#### Work item
Copy, from the listing, every line in which the string "records" is present.

.....

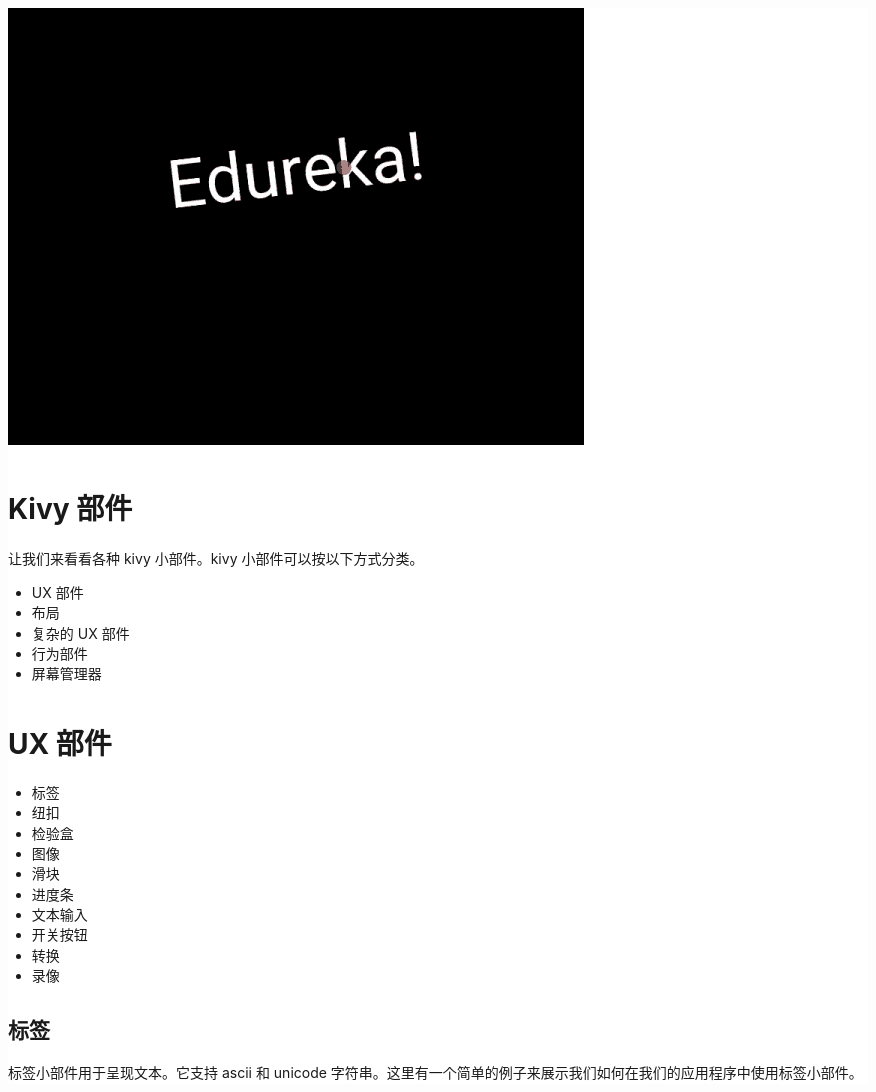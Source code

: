 ![](img/75d1a3d9e784359c4637855613b4a9cd.png)

# Kivy 部件

让我们来看看各种 kivy 小部件。kivy 小部件可以按以下方式分类。

*   UX 部件
*   布局
*   复杂的 UX 部件
*   行为部件
*   屏幕管理器

# UX 部件

*   标签
*   纽扣
*   检验盒
*   图像
*   滑块
*   进度条
*   文本输入
*   开关按钮
*   转换
*   录像

## **标签**

标签小部件用于呈现文本。它支持 ascii 和 unicode 字符串。这里有一个简单的例子来展示我们如何在我们的应用程序中使用标签小部件。
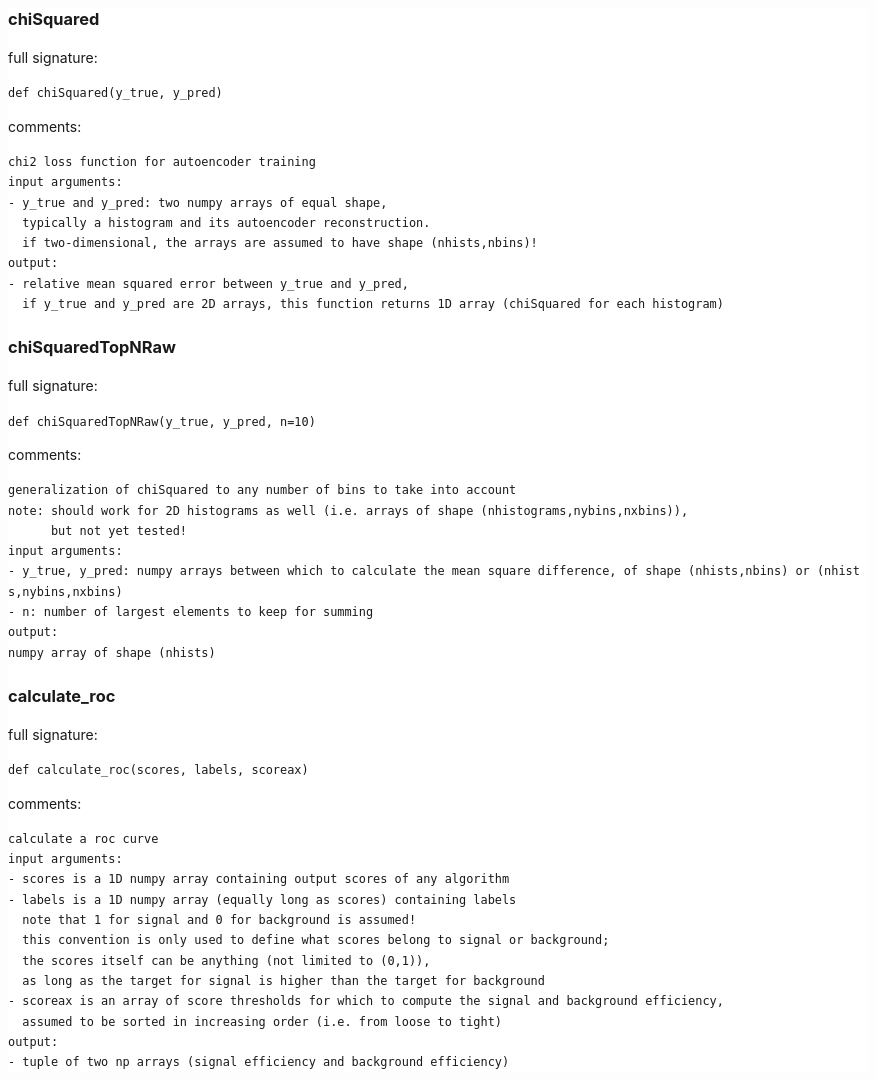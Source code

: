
 ```text  
```  
  
  
### chiSquared  
full signature:  
```text  
def chiSquared(y_true, y_pred)  
```  
comments:  
```text  
chi2 loss function for autoencoder training  
input arguments:  
- y_true and y_pred: two numpy arrays of equal shape,  
  typically a histogram and its autoencoder reconstruction.  
  if two-dimensional, the arrays are assumed to have shape (nhists,nbins)!  
output:  
- relative mean squared error between y_true and y_pred,  
  if y_true and y_pred are 2D arrays, this function returns 1D array (chiSquared for each histogram)  
```  
  
  
### chiSquaredTopNRaw  
full signature:  
```text  
def chiSquaredTopNRaw(y_true, y_pred, n=10)  
```  
comments:  
```text  
generalization of chiSquared to any number of bins to take into account  
note: should work for 2D histograms as well (i.e. arrays of shape (nhistograms,nybins,nxbins)),  
      but not yet tested!  
input arguments:  
- y_true, y_pred: numpy arrays between which to calculate the mean square difference, of shape (nhists,nbins) or (nhists,nybins,nxbins)  
- n: number of largest elements to keep for summing  
output:  
numpy array of shape (nhists)  
```  
  
  
### calculate\_roc  
full signature:  
```text  
def calculate_roc(scores, labels, scoreax)  
```  
comments:  
```text  
calculate a roc curve  
input arguments:  
- scores is a 1D numpy array containing output scores of any algorithm  
- labels is a 1D numpy array (equally long as scores) containing labels  
  note that 1 for signal and 0 for background is assumed!  
  this convention is only used to define what scores belong to signal or background;  
  the scores itself can be anything (not limited to (0,1)),   
  as long as the target for signal is higher than the target for background  
- scoreax is an array of score thresholds for which to compute the signal and background efficiency,  
  assumed to be sorted in increasing order (i.e. from loose to tight)  
output:  
- tuple of two np arrays (signal efficiency and background efficiency)  
```  
  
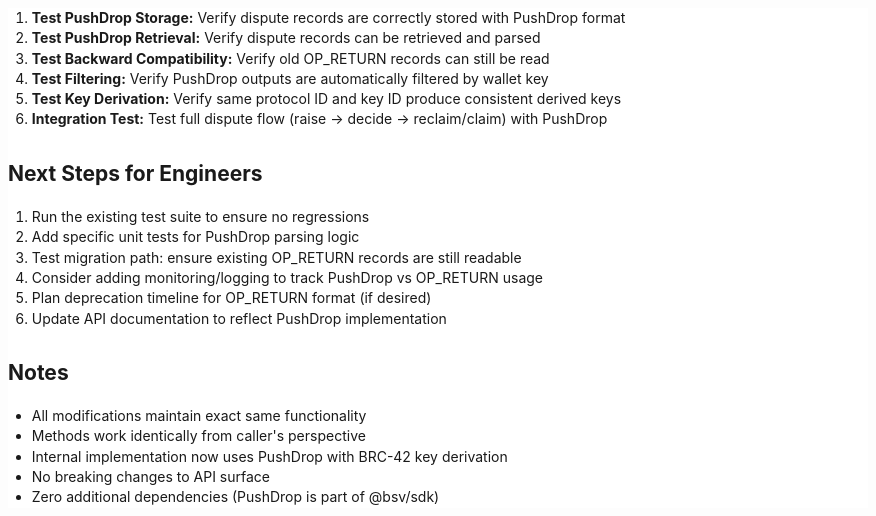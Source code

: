1. **Test PushDrop Storage:** Verify dispute records are correctly stored with PushDrop format
2. **Test PushDrop Retrieval:** Verify dispute records can be retrieved and parsed
3. **Test Backward Compatibility:** Verify old OP_RETURN records can still be read
4. **Test Filtering:** Verify PushDrop outputs are automatically filtered by wallet key
5. **Test Key Derivation:** Verify same protocol ID and key ID produce consistent derived keys
6. **Integration Test:** Test full dispute flow (raise -> decide -> reclaim/claim) with PushDrop

## Next Steps for Engineers

1. Run the existing test suite to ensure no regressions
2. Add specific unit tests for PushDrop parsing logic
3. Test migration path: ensure existing OP_RETURN records are still readable
4. Consider adding monitoring/logging to track PushDrop vs OP_RETURN usage
5. Plan deprecation timeline for OP_RETURN format (if desired)
6. Update API documentation to reflect PushDrop implementation

## Notes
- All modifications maintain exact same functionality
- Methods work identically from caller's perspective
- Internal implementation now uses PushDrop with BRC-42 key derivation
- No breaking changes to API surface
- Zero additional dependencies (PushDrop is part of @bsv/sdk)
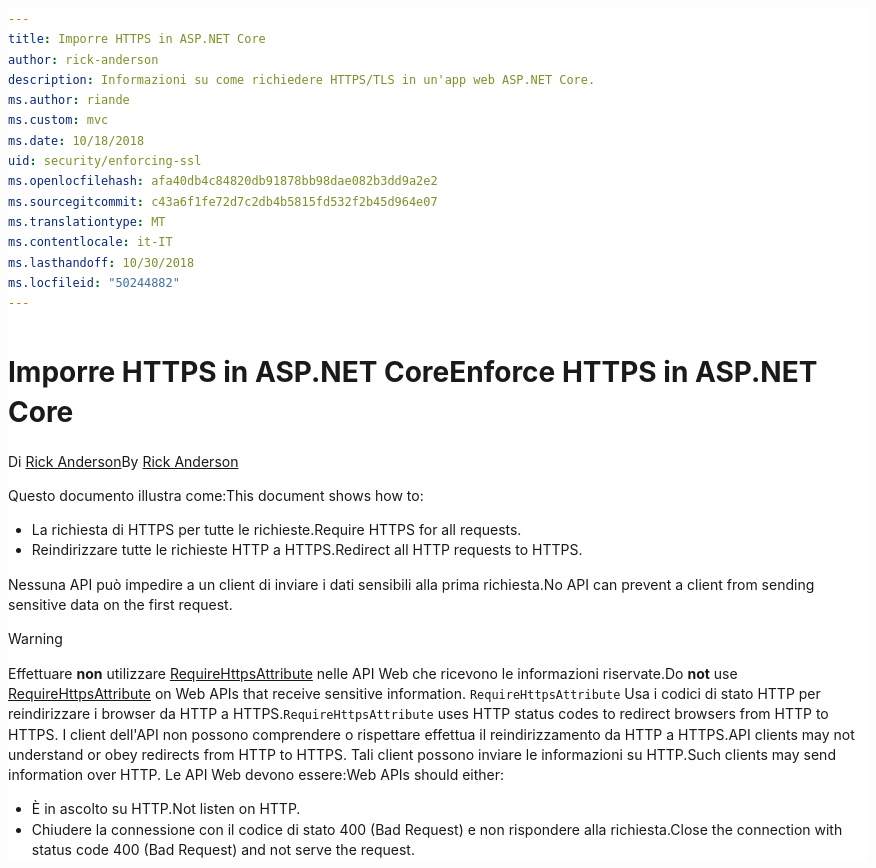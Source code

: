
 ```yaml
---
title: Imporre HTTPS in ASP.NET Core
author: rick-anderson
description: Informazioni su come richiedere HTTPS/TLS in un'app web ASP.NET Core.
ms.author: riande
ms.custom: mvc
ms.date: 10/18/2018
uid: security/enforcing-ssl
ms.openlocfilehash: afa40db4c84820db91878bb98dae082b3dd9a2e2
ms.sourcegitcommit: c43a6f1fe72d7c2db4b5815fd532f2b45d964e07
ms.translationtype: MT
ms.contentlocale: it-IT
ms.lasthandoff: 10/30/2018
ms.locfileid: "50244882"
---
```

# <a name="enforce-https-in-aspnet-core"></a><span data-ttu-id="40a5a-103">Imporre HTTPS in ASP.NET Core</span><span class="sxs-lookup"><span data-stu-id="40a5a-103">Enforce HTTPS in ASP.NET Core</span></span>

<span data-ttu-id="40a5a-104">Di [Rick Anderson](https://twitter.com/RickAndMSFT)</span><span class="sxs-lookup"><span data-stu-id="40a5a-104">By [Rick Anderson](https://twitter.com/RickAndMSFT)</span></span>

<span data-ttu-id="40a5a-105">Questo documento illustra come:</span><span class="sxs-lookup"><span data-stu-id="40a5a-105">This document shows how to:</span></span>

* <span data-ttu-id="40a5a-106">La richiesta di HTTPS per tutte le richieste.</span><span class="sxs-lookup"><span data-stu-id="40a5a-106">Require HTTPS for all requests.</span></span>
* <span data-ttu-id="40a5a-107">Reindirizzare tutte le richieste HTTP a HTTPS.</span><span class="sxs-lookup"><span data-stu-id="40a5a-107">Redirect all HTTP requests to HTTPS.</span></span>

<span data-ttu-id="40a5a-108">Nessuna API può impedire a un client di inviare i dati sensibili alla prima richiesta.</span><span class="sxs-lookup"><span data-stu-id="40a5a-108">No API can prevent a client from sending sensitive data on the first request.</span></span>

> [!WARNING]
> <span data-ttu-id="40a5a-109">Effettuare **non** utilizzare [RequireHttpsAttribute](/dotnet/api/microsoft.aspnetcore.mvc.requirehttpsattribute) nelle API Web che ricevono le informazioni riservate.</span><span class="sxs-lookup"><span data-stu-id="40a5a-109">Do **not** use [RequireHttpsAttribute](/dotnet/api/microsoft.aspnetcore.mvc.requirehttpsattribute) on Web APIs that receive sensitive information.</span></span> <span data-ttu-id="40a5a-110">`RequireHttpsAttribute` Usa i codici di stato HTTP per reindirizzare i browser da HTTP a HTTPS.</span><span class="sxs-lookup"><span data-stu-id="40a5a-110">`RequireHttpsAttribute` uses HTTP status codes to redirect browsers from HTTP to HTTPS.</span></span> <span data-ttu-id="40a5a-111">I client dell'API non possono comprendere o rispettare effettua il reindirizzamento da HTTP a HTTPS.</span><span class="sxs-lookup"><span data-stu-id="40a5a-111">API clients may not understand or obey redirects from HTTP to HTTPS.</span></span> <span data-ttu-id="40a5a-112">Tali client possono inviare le informazioni su HTTP.</span><span class="sxs-lookup"><span data-stu-id="40a5a-112">Such clients may send information over HTTP.</span></span> <span data-ttu-id="40a5a-113">Le API Web devono essere:</span><span class="sxs-lookup"><span data-stu-id="40a5a-113">Web APIs should either:</span></span>
>
> * <span data-ttu-id="40a5a-114">È in ascolto su HTTP.</span><span class="sxs-lookup"><span data-stu-id="40a5a-114">Not listen on HTTP.</span></span>
> * <span data-ttu-id="40a5a-115">Chiudere la connessione con il codice di stato 400 (Bad Request) e non rispondere alla richiesta.</span><span class="sxs-lookup"><span data-stu-id="40a5a-115">Close the connection with status code 400 (Bad Request) and not serve the request.</span></span>
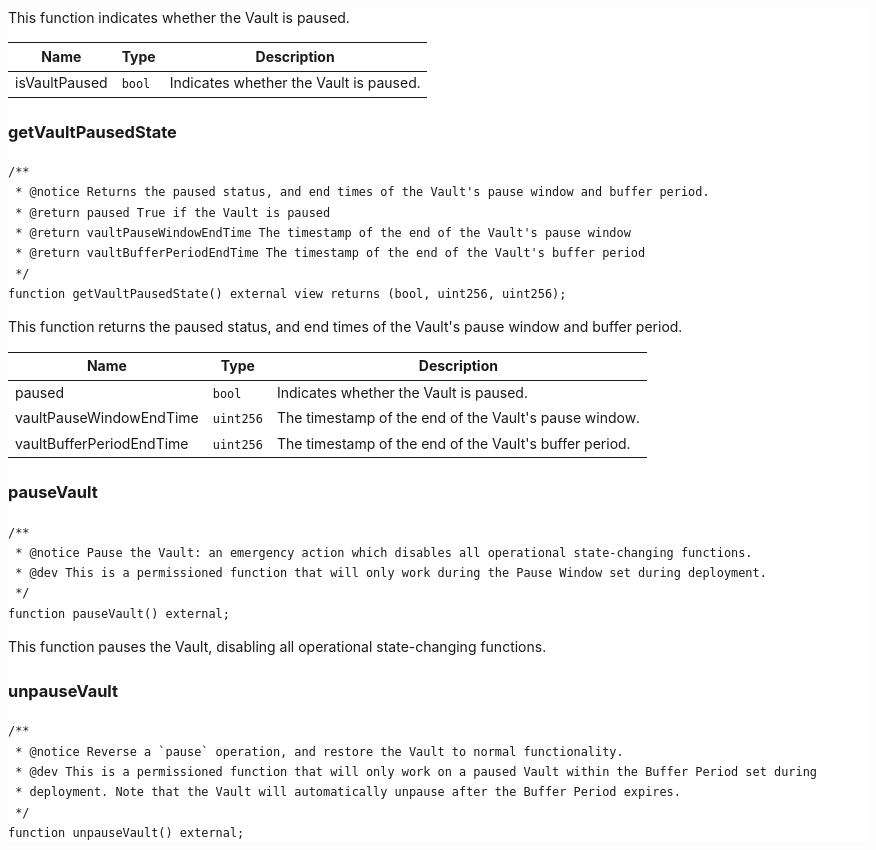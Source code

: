 This function indicates whether the Vault is paused.

| Name                  | Type      | Description   |
| --------------------- | --------- | ------------- |
| isVaultPaused         | `bool`  | Indicates whether the Vault is paused. |

### getVaultPausedState

```solidity
/**
 * @notice Returns the paused status, and end times of the Vault's pause window and buffer period.
 * @return paused True if the Vault is paused
 * @return vaultPauseWindowEndTime The timestamp of the end of the Vault's pause window
 * @return vaultBufferPeriodEndTime The timestamp of the end of the Vault's buffer period
 */
function getVaultPausedState() external view returns (bool, uint256, uint256);
```

This function returns the paused status, and end times of the Vault's pause window and buffer period.

| Name                  | Type      | Description   |
| --------------------- | --------- | ------------- |
| paused                | `bool`  | Indicates whether the Vault is paused. |
| vaultPauseWindowEndTime | `uint256` | The timestamp of the end of the Vault's pause window. |
| vaultBufferPeriodEndTime | `uint256` | The timestamp of the end of the Vault's buffer period. |

### pauseVault

```solidity
/**
 * @notice Pause the Vault: an emergency action which disables all operational state-changing functions.
 * @dev This is a permissioned function that will only work during the Pause Window set during deployment.
 */
function pauseVault() external;
```

This function pauses the Vault, disabling all operational state-changing functions.

### unpauseVault

```solidity
/**
 * @notice Reverse a `pause` operation, and restore the Vault to normal functionality.
 * @dev This is a permissioned function that will only work on a paused Vault within the Buffer Period set during
 * deployment. Note that the Vault will automatically unpause after the Buffer Period expires.
 */
function unpauseVault() external;
```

.....

#### Written response
:1. **Test PushDrop Storage:** Verify dispute records are correctly stored with PushDrop format
2. **Test PushDrop Retrieval:** Verify dispute records can be retrieved and parsed
3. **Test Backward Compatibility:** Verify old OP_RETURN records can still be read
3. Test migration path: ensure existing OP_RETURN records are still readable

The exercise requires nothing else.